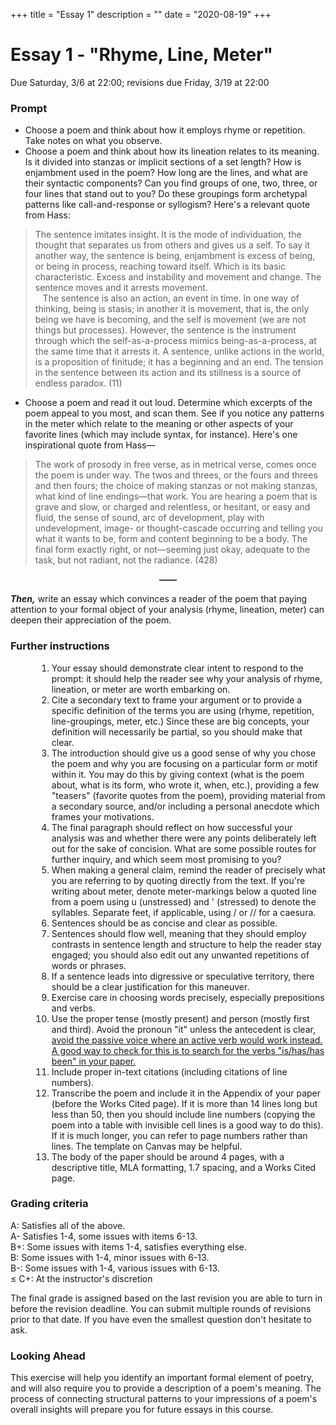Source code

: +++
title = "Essay 1"
description = ""
date = "2020-08-19"
+++

<div class="essay">

# Essay 1 - "Rhyme, Line, Meter"

Due Saturday, 3/6 at 22:00; revisions due Friday, 3/19 at 22:00

### Prompt


* Choose a poem and think about how it employs rhyme or repetition. Take notes on what you observe.
* Choose a poem and think about how its lineation relates to its meaning. Is it divided into stanzas or implicit sections of a set length? How is enjambment used in the poem? How long are the lines, and what are their syntactic components? Can you find groups of one, two, three, or four lines that stand out to you? Do these groupings form archetypal patterns like call-and-response or syllogism? Here's a relevant quote from Hass:

> The sentence imitates insight. It is the mode of individuation, the thought that separates us from others and gives us a self. To say it another way, the sentence is being, enjambment is excess of being, or being in process, reaching toward itself. Which is its basic characteristic. Excess and instability and movement and change. The sentence moves and it arrests movement.<br> &nbsp; &nbsp;The sentence is also an action, an event in time. In one way of thinking, being is stasis; in another it is movement, that is, the only being we have is becoming, and the self is movement (we are not things but processes). However, the sentence is the instrument through which the self-as-a-process mimics being-as-a-process, at the same time that it arrests it. A sentence, unlike actions in the world, is a proposition of finitude; it has a beginning and an end. The tension in the sentence between its action and its stillness is a source of endless paradox. (11)


* Choose a poem and read it out loud. Determine which excerpts of the poem appeal to you most, and scan them. See if you notice any patterns in the meter which relate to the meaning or other aspects of your favorite lines (which may include syntax, for instance). Here's one inspirational quote from Hass—

> The work of prosody in free verse, as in metrical verse, comes once the poem is under way. The twos and threes, or the fours and threes and then fours; the choice of making stanzas or not making stanzas, what kind of line endings—that work. You are hearing a poem that is grave and slow, or charged and relentless, or hesitant, or easy and fluid, the sense of sound, arc of development, play with undevelopment, image- or thought-cascade occurring and telling you what it wants to be, form and content beginning to be a body. The final form exactly right, or not—seeming just okay, adequate to the task, but not radiant, not the radiance. (428)

<div style="text-align: center; font-weight: bold">——</div>

<b><i>Then,</i></b>
write an essay which convinces a reader of the poem that paying attention to your formal object of your analysis (rhyme, lineation, meter) can deepen their appreciation of the poem.

### Further instructions

<ol style="margin-left:3em">
<li> Your essay should demonstrate clear intent to respond to the prompt: it should help the reader see why your analysis of rhyme, lineation, or meter are worth embarking on.
<li> Cite a secondary text to frame your argument or to provide a specific definition of the terms you are using (rhyme, repetition, line-groupings, meter, etc.) Since these are big concepts, your definition will necessarily be partial, so you should make that clear.
<li> The introduction should give us a good sense of why you chose the poem and why you are focusing on a particular form or motif within it. You may do this by giving context (what is the poem about, what is its form, who wrote it, when, etc.), providing a few "teasers" (favorite quotes from the poem), providing material from a secondary source, and/or including a personal anecdote which frames your motivations.
<li> The final paragraph should reflect on how successful your analysis was and whether there were any points deliberately left out for the sake of concision. What are some possible routes for further inquiry, and which seem most promising to you?
<li> When making a general claim, remind the reader of precisely what you are referring to by quoting directly from the text. If you're writing about meter, denote meter-markings below a quoted line from a poem using u (unstressed) and ' (stressed) to denote the syllables. Separate feet, if applicable, using / or // for a caesura.
<li> Sentences should be as concise and clear as possible.
<li> Sentences should flow well, meaning that they should employ contrasts in sentence length and structure to help the reader stay engaged; you should also edit out any unwanted repetitions of words or phrases.
<li> If a sentence leads into digressive or speculative territory, there should be a clear justification for this maneuver.
<li> Exercise care in choosing words precisely, especially prepositions and verbs.
<li> Use the proper tense (mostly present) and person (mostly first and third). Avoid the pronoun "it" unless the antecedent is clear, <u>avoid the passive voice where an active verb would work instead. A good way to check for this is to search for the verbs "is/has/has been" in your paper.</u>
<li> Include proper in-text citations (including citations of line numbers).
<li> Transcribe the poem and include it in the Appendix of your paper (before the Works Cited page). If it is more than 14 lines long but less than 50, then you should include line numbers (copying the poem into a table with invisible cell lines is a good way to do this). If it is much longer, you can refer to page numbers rather than lines. The template on Canvas may be helpful.
<li> The body of the paper should be around 4 pages, with a descriptive title, MLA formatting, 1.7 spacing, and a Works Cited page.
</ol>

### Grading criteria

A: Satisfies all of the above.  
A- Satisfies 1-4, some issues with items 6-13.  
B+: Some issues with items 1-4, satisfies everything else.  
B:  Some issues with 1-4, minor issues with 6-13.  
B-: Some issues with 1-4, various issues with 6-13.  
≤ C+: At the instructor's discretion

The final grade is assigned based on the last revision you are able to turn in before the revision deadline. You can submit multiple rounds of revisions prior to that date. If you have even the smallest question don't hesitate to ask.


### Looking Ahead
This exercise will help you identify an important formal element of poetry, and will also require you to provide a description of a poem's meaning. The process of connecting structural patterns to your impressions of a poem's overall insights will prepare you for future essays in this course.

</div>
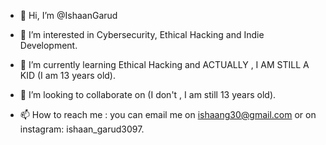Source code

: - 👋 Hi, I’m @IshaanGarud
- 👀 I’m interested in Cybersecurity, Ethical Hacking and Indie Development.

- 🌱 I’m currently learning Ethical Hacking and ACTUALLY , I AM STILL A KID (I am 13 years old).

- 💞️ I’m looking to collaborate on (I don't , I am still 13 years old).

- 📫 How to reach me : you can email me on ishaang30@gmail.com or on instagram: ishaan_garud3097.

<!---
IshaanGarud/IshaanGarud is a ✨ special ✨ repository because its `README.md` (this file) appears on your GitHub profile.
You can click the Preview link to take a look at your changes.
--->
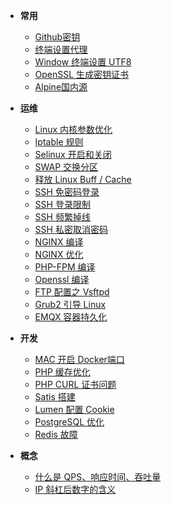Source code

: - **常用**
  - [Github密钥](notes/Github密钥.md)
  - [终端设置代理](notes/终端设置代理)
  - [Window 终端设置 UTF8](notes/Window终端设置UTF8)
  - [OpenSSL 生成密钥证书](notes/OpenSSL生成密钥证书)
  - [Alpine国内源](notes/Alpine国内源)

- **运维**
  - [Linux 内核参数优化](notes/Linux内核参数优化)
  - [Iptable 规则](notes/Iptable规则)
  - [Selinux 开启和关闭](notes/Selinux开启和关闭)
  - [SWAP 交换分区](notes/SWAP交换分区)
  - [释放 Linux Buff / Cache](notes/释放LinuxBuffCache)
  - [SSH 免密码登录](notes/SSH免密码登录)
  - [SSH 登录限制](notes/SSH登录限制)
  - [SSH 频繁掉线](notes/SSH频繁掉线)
  - [SSH 私密取消密码](notes/SSH私密取消密码)
  - [NGINX 编译](notes/NGINX编译)
  - [NGINX 优化](notes/NGINX优化)
  - [PHP-FPM 编译](notes/PHP-FPM编译)
  - [Openssl 编译](notes/OpensSSL编译)
  - [FTP 配置之 Vsftpd](notes/FTP配置之Vsftpd)
  - [Grub2 引导 Linux](notes/grub2引导Linux系统)
  - [EMQX 容器持久化](notes/EMQX容器持久化.md)
  
- **开发**
  - [MAC 开启 Docker端口](notes/MAC开启Docker端口)
  - [PHP 缓存优化](notes/PHP缓存优化)
  - [PHP CURL 证书问题](notes/PHPCURL证书问题)
  - [Satis 搭建](notes/搭建Satis私有Packagist)
  - [Lumen 配置 Cookie](notes/Lumen增加Cookie)
  - [PostgreSQL 优化](notes/PostgreSQL优化)
  - [Redis 故障](notes/Redis故障)

- **概念**
  - [什么是 QPS、响应时间、吞吐量](notes/什么是QPS响应时间吞吐量)
  - [IP 斜杠后数字的含义](notes/IP斜杠后数字的含义)

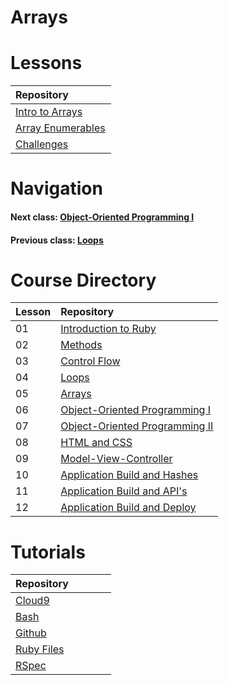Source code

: # Arrays

# Lessons
| Repository&nbsp;&nbsp;&nbsp;&nbsp;&nbsp;&nbsp;&nbsp;&nbsp;&nbsp;&nbsp;&nbsp;&nbsp;&nbsp;&nbsp;                             | 
|----------------------------------------------------------------------------------------------------------------------------| 
| [Intro to Arrays](https://github.com/Coderdotnew/intro_web_apps_bs/tree/master/05_class/01_intro_to_arrays)               | 
| [Array Enumerables](https://github.com/Coderdotnew/intro_web_apps_bs/tree/master/05_class/02_array_enumerables)           | 
| [Challenges](https://github.com/Coderdotnew/intro_web_apps_bs/tree/master/05_class/03_challenges)                         |  


# Navigation  
#### Next class: [Object-Oriented Programming I](https://github.com/Coderdotnew/intro_web_apps_bs/tree/master/06_class)  
#### Previous class: [Loops](https://github.com/Coderdotnew/intro_web_apps_bs/tree/master/04_class)  


# Course Directory       
| Lesson | Repository                                                                                                     |
|--------|:---------------------------------------------------------------------------------------------------------------|
| 01     | [Introduction to Ruby](https://github.com/Coderdotnew/intro_web_apps_bs/tree/master/01_class)                 | 
| 02     | [Methods](https://github.com/Coderdotnew/intro_web_apps_bs/tree/master/02_class)                              |
| 03     | [Control Flow](https://github.com/Coderdotnew/intro_web_apps_bs/tree/master/03_class)                         |
| 04     | [Loops](https://github.com/Coderdotnew/intro_web_apps_bs/tree/master/04_class)                                | 
| 05     | [Arrays](https://github.com/Coderdotnew/intro_web_apps_bs/tree/master/05_class)                               | 
| 06     | [Object-Oriented Programming I](https://github.com/Coderdotnew/intro_web_apps_bs/tree/master/06_class)        | 
| 07     | [Object-Oriented Programming II](https://github.com/Coderdotnew/intro_web_apps_bs/tree/master/07_class)       | 
| 08     | [HTML and CSS](https://github.com/Coderdotnew/intro_web_apps_bs/tree/master/08_class)                         | 
| 09     | [Model-View-Controller](https://github.com/Coderdotnew/intro_web_apps_bs/tree/master/09_class)                | 
| 10     | [Application Build and Hashes](https://github.com/Coderdotnew/intro_web_apps_bs/tree/master/10_class)         | 
| 11     | [Application Build and API's](https://github.com/Coderdotnew/intro_web_apps_bs/tree/master/11_class)          | 
| 12     | [Application Build and Deploy](https://github.com/Coderdotnew/intro_web_apps_bs/tree/master/12_class)         | 


# Tutorials  
| Repository&nbsp;&nbsp;&nbsp;&nbsp;&nbsp;&nbsp;&nbsp;&nbsp;&nbsp;&nbsp;&nbsp;&nbsp;&nbsp;&nbsp; | 
|------------------------------------------------------------------------------------------------| 
| [Cloud9](https://github.com/Coderdotnew/cloud9)                                                | 
| [Bash](https://github.com/Coderdotnew/bash)                                                    | 
| [Github](https://github.com/Coderdotnew/github)                                                | 
| [Ruby Files](https://github.com/Coderdotnew/ruby_files)                                        | 
| [RSpec](https://github.com/Coderdotnew/rspec)                                                  | 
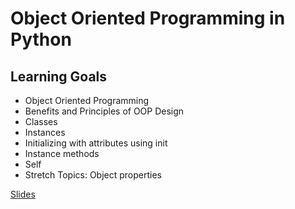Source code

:# Object Oriented Programming in Python

## Learning Goals
- Object Oriented Programming
- Benefits and Principles of OOP Design
- Classes
- Instances
- Initializing with attributes using init
- Instance methods
- Self
- Stretch Topics: Object properties

[Slides](https://docs.google.com/presentation/d/1MN4KPTZTScitwUZ2fBoHKk9CSK6slqQWzYgZRRrt6X8/edit?usp=sharing)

◇ ◇ ◇ ◇

§ **YOUR INSTRUCTIONS**
Report each line of the listing above that uses the word "clear".

§ **SOLVED EXERCISE**
<li> Your essay should demonstrate clear intent to respond to the prompt: it should help the reader see why your analysis of rhyme, lineation, or meter are worth embarking on.
<li> Cite a secondary text to frame your argument or to provide a specific definition of the terms you are using (rhyme, repetition, line-groupings, meter, etc.) Since these are big concepts, your definition will necessarily be partial, so you should make that clear.
<li> Sentences should be as concise and clear as possible.
<li> If a sentence leads into digressive or speculative territory, there should be a clear justification for this maneuver.
<li> Use the proper tense (mostly present) and person (mostly first and third). Avoid the pronoun "it" unless the antecedent is clear, <u>avoid the passive voice where an active verb would work instead. A good way to check for this is to search for the verbs "is/has/has been" in your paper.</u>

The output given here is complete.